Mathematical Modeling of Sprinkler Irrigation Process Using Stationary Machines
Abstract
General Background: Sprinkler irrigation is widely used in agriculture to distribute water across cultivated land. Specific Background: Uniform irrigation depth is essential to avoid areas of excessive or insufficient watering that may reduce crop productivity and waste water resources. Knowledge Gap: Analytical approaches for evaluating spatial water distribution generated by stationary sprinkler systems remain limited. Aims: This study develops a mathematical model to represent the irrigation process produced by stationary sprinkler devices and to analyze droplet distribution over an irrigated field. Results: The model describes droplet dispersion using probability density functions where angular flow is assumed uniform and radial distance follows a normal distribution, incorporating nozzle characteristics and device geometry. Simulations generate spatial irrigation patterns and calculate indicators such as coefficient of variation and uniformity coefficient.
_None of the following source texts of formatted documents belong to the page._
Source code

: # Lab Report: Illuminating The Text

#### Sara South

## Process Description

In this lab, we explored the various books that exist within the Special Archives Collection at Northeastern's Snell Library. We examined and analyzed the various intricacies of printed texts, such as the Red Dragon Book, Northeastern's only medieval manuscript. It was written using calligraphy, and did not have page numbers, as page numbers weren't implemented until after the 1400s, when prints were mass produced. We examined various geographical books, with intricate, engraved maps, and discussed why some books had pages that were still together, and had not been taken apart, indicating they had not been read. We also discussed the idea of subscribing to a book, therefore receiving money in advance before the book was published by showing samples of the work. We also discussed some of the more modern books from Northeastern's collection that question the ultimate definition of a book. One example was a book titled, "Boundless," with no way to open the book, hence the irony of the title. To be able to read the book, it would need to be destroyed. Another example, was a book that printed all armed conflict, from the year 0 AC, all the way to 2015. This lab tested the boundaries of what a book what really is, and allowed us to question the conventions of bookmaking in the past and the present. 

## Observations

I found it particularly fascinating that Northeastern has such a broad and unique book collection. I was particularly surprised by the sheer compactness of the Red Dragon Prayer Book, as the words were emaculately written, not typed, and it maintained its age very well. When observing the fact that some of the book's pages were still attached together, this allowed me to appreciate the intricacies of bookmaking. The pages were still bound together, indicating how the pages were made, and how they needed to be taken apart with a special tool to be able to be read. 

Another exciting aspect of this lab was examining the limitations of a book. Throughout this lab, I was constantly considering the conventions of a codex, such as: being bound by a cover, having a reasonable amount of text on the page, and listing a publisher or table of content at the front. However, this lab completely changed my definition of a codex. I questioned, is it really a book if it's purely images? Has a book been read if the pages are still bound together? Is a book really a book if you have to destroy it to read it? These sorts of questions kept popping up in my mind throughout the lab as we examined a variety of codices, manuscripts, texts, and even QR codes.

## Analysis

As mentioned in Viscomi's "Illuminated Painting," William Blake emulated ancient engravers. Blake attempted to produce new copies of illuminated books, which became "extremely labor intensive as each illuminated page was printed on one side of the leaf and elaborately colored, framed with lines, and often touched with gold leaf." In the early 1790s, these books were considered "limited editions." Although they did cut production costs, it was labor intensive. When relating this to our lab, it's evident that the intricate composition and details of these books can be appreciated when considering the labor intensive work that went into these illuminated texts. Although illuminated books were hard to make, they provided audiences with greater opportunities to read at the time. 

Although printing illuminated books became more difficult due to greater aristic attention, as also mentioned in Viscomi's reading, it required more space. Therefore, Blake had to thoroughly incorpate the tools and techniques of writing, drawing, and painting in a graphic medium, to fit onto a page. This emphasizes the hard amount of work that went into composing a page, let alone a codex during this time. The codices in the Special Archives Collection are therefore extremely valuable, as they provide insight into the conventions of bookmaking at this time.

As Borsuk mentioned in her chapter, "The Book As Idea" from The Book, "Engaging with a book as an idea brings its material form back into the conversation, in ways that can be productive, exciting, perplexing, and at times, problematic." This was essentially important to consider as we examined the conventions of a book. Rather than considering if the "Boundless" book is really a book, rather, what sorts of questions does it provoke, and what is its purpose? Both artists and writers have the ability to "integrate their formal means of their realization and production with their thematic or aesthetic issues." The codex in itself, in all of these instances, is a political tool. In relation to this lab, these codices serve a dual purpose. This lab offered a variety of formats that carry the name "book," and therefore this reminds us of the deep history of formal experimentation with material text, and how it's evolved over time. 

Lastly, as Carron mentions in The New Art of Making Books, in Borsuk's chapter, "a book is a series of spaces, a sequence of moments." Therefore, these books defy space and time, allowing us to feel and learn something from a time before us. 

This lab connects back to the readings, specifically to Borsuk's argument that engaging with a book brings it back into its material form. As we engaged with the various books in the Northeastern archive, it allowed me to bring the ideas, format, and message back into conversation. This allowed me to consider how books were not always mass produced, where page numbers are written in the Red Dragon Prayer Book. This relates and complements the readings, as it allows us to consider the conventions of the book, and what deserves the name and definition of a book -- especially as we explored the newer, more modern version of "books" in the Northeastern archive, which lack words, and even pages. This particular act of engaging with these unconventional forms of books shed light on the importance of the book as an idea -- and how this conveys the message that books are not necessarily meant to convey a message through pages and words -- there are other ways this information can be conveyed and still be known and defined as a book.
Novelty: The study proposes a probability-based framework linking droplet trajectories with machine parameters for evaluating irrigation distribution. Implications: The model supports analysis of device spacing and operational settings to improve irrigation uniformity and agricultural water management. Highlights:• Probability Density Functions Represent Droplet Trajectories Produced by Rotating Heads.• Simulation Outputs Quantify Irrigation Depth Variability Across Cultivated Land.• Device Spacing and Operating Parameters Determine Field-Scale Uniformity Indicators. Keywords: Sprinkler Irrigation, Mathematical Modeling, Probability Density Function, Irrigation Uniformity, Agricultural Engineering.